Raw data:
+--
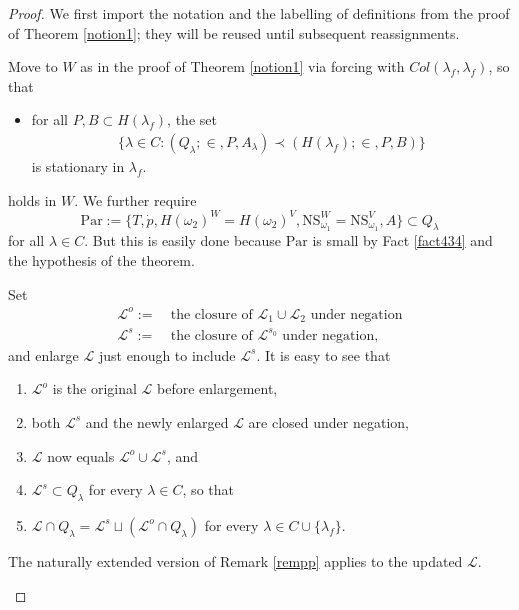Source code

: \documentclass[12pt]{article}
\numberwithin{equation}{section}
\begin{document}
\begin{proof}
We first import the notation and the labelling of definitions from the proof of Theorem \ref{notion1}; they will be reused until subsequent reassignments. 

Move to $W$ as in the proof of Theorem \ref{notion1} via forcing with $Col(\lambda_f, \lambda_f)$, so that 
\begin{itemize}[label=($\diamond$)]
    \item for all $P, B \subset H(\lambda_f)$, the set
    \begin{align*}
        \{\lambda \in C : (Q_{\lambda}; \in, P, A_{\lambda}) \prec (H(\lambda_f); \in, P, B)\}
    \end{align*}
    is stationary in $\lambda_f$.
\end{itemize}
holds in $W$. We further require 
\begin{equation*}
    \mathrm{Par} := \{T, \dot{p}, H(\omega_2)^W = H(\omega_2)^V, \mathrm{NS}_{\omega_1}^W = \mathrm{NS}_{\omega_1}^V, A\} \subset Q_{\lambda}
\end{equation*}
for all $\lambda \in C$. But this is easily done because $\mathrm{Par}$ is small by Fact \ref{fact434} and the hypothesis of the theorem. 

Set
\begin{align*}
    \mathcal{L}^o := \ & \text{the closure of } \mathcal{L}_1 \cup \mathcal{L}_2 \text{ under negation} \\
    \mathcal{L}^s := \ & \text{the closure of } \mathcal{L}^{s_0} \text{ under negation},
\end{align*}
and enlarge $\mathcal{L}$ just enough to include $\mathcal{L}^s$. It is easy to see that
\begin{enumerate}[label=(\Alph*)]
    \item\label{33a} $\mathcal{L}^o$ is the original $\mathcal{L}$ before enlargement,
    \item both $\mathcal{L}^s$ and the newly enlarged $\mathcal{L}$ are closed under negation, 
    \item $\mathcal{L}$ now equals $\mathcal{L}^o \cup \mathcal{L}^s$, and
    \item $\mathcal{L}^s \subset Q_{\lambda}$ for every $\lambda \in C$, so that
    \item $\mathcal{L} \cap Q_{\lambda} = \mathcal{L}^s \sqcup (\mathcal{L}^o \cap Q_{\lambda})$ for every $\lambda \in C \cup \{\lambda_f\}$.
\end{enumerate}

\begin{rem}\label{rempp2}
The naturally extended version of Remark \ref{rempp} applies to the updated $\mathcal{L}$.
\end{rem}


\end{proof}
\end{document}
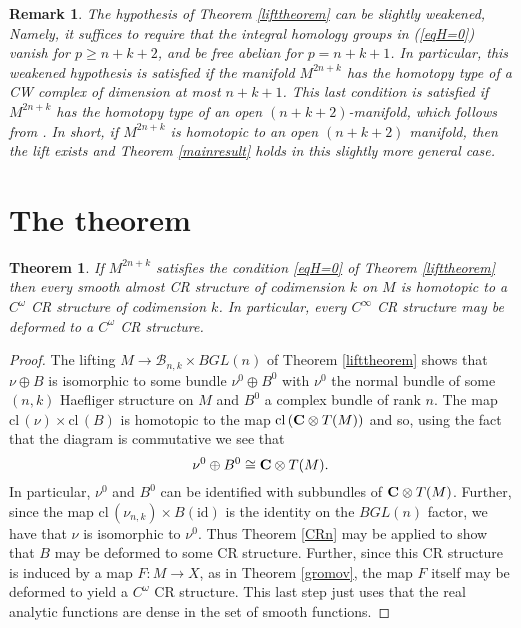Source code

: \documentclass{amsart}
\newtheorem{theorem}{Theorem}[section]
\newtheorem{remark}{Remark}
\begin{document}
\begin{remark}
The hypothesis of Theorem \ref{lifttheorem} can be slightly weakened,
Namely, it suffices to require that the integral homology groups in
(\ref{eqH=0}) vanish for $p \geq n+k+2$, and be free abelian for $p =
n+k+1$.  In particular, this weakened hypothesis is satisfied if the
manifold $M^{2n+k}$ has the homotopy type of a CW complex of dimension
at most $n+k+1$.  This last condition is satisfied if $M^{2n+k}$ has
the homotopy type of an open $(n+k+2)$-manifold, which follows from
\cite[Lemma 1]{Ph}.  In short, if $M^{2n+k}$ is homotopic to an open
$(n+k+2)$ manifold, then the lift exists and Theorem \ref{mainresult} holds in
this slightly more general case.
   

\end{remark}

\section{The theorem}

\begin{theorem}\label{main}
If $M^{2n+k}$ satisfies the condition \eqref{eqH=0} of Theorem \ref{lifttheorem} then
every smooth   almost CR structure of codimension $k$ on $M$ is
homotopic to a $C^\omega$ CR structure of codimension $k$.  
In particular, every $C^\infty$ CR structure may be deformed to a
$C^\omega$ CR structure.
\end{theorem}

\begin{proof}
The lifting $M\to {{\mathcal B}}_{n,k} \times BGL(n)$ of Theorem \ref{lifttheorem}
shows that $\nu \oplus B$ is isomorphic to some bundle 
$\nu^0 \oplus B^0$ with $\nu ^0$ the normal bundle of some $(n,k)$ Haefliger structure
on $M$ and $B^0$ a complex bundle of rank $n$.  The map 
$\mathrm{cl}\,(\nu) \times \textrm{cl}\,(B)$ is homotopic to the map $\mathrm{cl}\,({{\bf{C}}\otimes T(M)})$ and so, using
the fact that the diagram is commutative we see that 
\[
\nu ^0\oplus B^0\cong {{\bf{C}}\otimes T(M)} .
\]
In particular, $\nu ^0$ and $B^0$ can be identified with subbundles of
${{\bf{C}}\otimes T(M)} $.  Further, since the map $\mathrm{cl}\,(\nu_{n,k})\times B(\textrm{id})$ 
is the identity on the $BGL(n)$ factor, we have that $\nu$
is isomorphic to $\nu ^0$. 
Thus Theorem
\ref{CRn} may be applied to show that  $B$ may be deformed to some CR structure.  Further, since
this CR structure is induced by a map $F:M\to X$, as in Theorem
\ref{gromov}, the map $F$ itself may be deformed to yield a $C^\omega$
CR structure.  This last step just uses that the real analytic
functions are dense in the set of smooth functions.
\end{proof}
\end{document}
+--
Task goal:
Return every entry word for word, minus the pictures.

Answer for the task:
Source code

: \documentclass[12pt]{article}
\numberwithin{equation}{section}
\begin{document}
\begin{proof}
We first import the notation and the labelling of definitions from the proof of Theorem \ref{notion1}; they will be reused until subsequent reassignments. 

Move to $W$ as in the proof of Theorem \ref{notion1} via forcing with $Col(\lambda_f, \lambda_f)$, so that 
\begin{itemize}[label=($\diamond$)]
    \item for all $P, B \subset H(\lambda_f)$, the set
    \begin{align*}
        \{\lambda \in C : (Q_{\lambda}; \in, P, A_{\lambda}) \prec (H(\lambda_f); \in, P, B)\}
    \end{align*}
    is stationary in $\lambda_f$.
\end{itemize}
holds in $W$. We further require 
\begin{equation*}
    \mathrm{Par} := \{T, \dot{p}, H(\omega_2)^W = H(\omega_2)^V, \mathrm{NS}_{\omega_1}^W = \mathrm{NS}_{\omega_1}^V, A\} \subset Q_{\lambda}
\end{equation*}
for all $\lambda \in C$. But this is easily done because $\mathrm{Par}$ is small by Fact \ref{fact434} and the hypothesis of the theorem. 

Set
\begin{align*}
    \mathcal{L}^o := \ & \text{the closure of } \mathcal{L}_1 \cup \mathcal{L}_2 \text{ under negation} \\
    \mathcal{L}^s := \ & \text{the closure of } \mathcal{L}^{s_0} \text{ under negation},
\end{align*}
and enlarge $\mathcal{L}$ just enough to include $\mathcal{L}^s$. It is easy to see that
\begin{enumerate}[label=(\Alph*)]
    \item\label{33a} $\mathcal{L}^o$ is the original $\mathcal{L}$ before enlargement,
    \item both $\mathcal{L}^s$ and the newly enlarged $\mathcal{L}$ are closed under negation, 
    \item $\mathcal{L}$ now equals $\mathcal{L}^o \cup \mathcal{L}^s$, and
    \item $\mathcal{L}^s \subset Q_{\lambda}$ for every $\lambda \in C$, so that
    \item $\mathcal{L} \cap Q_{\lambda} = \mathcal{L}^s \sqcup (\mathcal{L}^o \cap Q_{\lambda})$ for every $\lambda \in C \cup \{\lambda_f\}$.
\end{enumerate}

\begin{rem}\label{rempp2}
The naturally extended version of Remark \ref{rempp} applies to the updated $\mathcal{L}$.
\end{rem}


\end{proof}
\end{document}
Source code

: \documentclass{amsart}
\newtheorem{theorem}{Theorem}[section]
\newtheorem{remark}{Remark}
\begin{document}
\begin{remark}
The hypothesis of Theorem \ref{lifttheorem} can be slightly weakened,
Namely, it suffices to require that the integral homology groups in
(\ref{eqH=0}) vanish for $p \geq n+k+2$, and be free abelian for $p =
n+k+1$.  In particular, this weakened hypothesis is satisfied if the
manifold $M^{2n+k}$ has the homotopy type of a CW complex of dimension
at most $n+k+1$.  This last condition is satisfied if $M^{2n+k}$ has
the homotopy type of an open $(n+k+2)$-manifold, which follows from
\cite[Lemma 1]{Ph}.  In short, if $M^{2n+k}$ is homotopic to an open
$(n+k+2)$ manifold, then the lift exists and Theorem \ref{mainresult} holds in
this slightly more general case.
   

\end{remark}

\section{The theorem}

\begin{theorem}\label{main}
If $M^{2n+k}$ satisfies the condition \eqref{eqH=0} of Theorem \ref{lifttheorem} then
every smooth   almost CR structure of codimension $k$ on $M$ is
homotopic to a $C^\omega$ CR structure of codimension $k$.  
In particular, every $C^\infty$ CR structure may be deformed to a
$C^\omega$ CR structure.
\end{theorem}

\begin{proof}
The lifting $M\to {{\mathcal B}}_{n,k} \times BGL(n)$ of Theorem \ref{lifttheorem}
shows that $\nu \oplus B$ is isomorphic to some bundle 
$\nu^0 \oplus B^0$ with $\nu ^0$ the normal bundle of some $(n,k)$ Haefliger structure
on $M$ and $B^0$ a complex bundle of rank $n$.  The map 
$\mathrm{cl}\,(\nu) \times \textrm{cl}\,(B)$ is homotopic to the map $\mathrm{cl}\,({{\bf{C}}\otimes T(M)})$ and so, using
the fact that the diagram is commutative we see that 
\[
\nu ^0\oplus B^0\cong {{\bf{C}}\otimes T(M)} .
\]
In particular, $\nu ^0$ and $B^0$ can be identified with subbundles of
${{\bf{C}}\otimes T(M)} $.  Further, since the map $\mathrm{cl}\,(\nu_{n,k})\times B(\textrm{id})$ 
is the identity on the $BGL(n)$ factor, we have that $\nu$
is isomorphic to $\nu ^0$. 
Thus Theorem
\ref{CRn} may be applied to show that  $B$ may be deformed to some CR structure.  Further, since
this CR structure is induced by a map $F:M\to X$, as in Theorem
\ref{gromov}, the map $F$ itself may be deformed to yield a $C^\omega$
CR structure.  This last step just uses that the real analytic
functions are dense in the set of smooth functions.
\end{proof}
\end{document}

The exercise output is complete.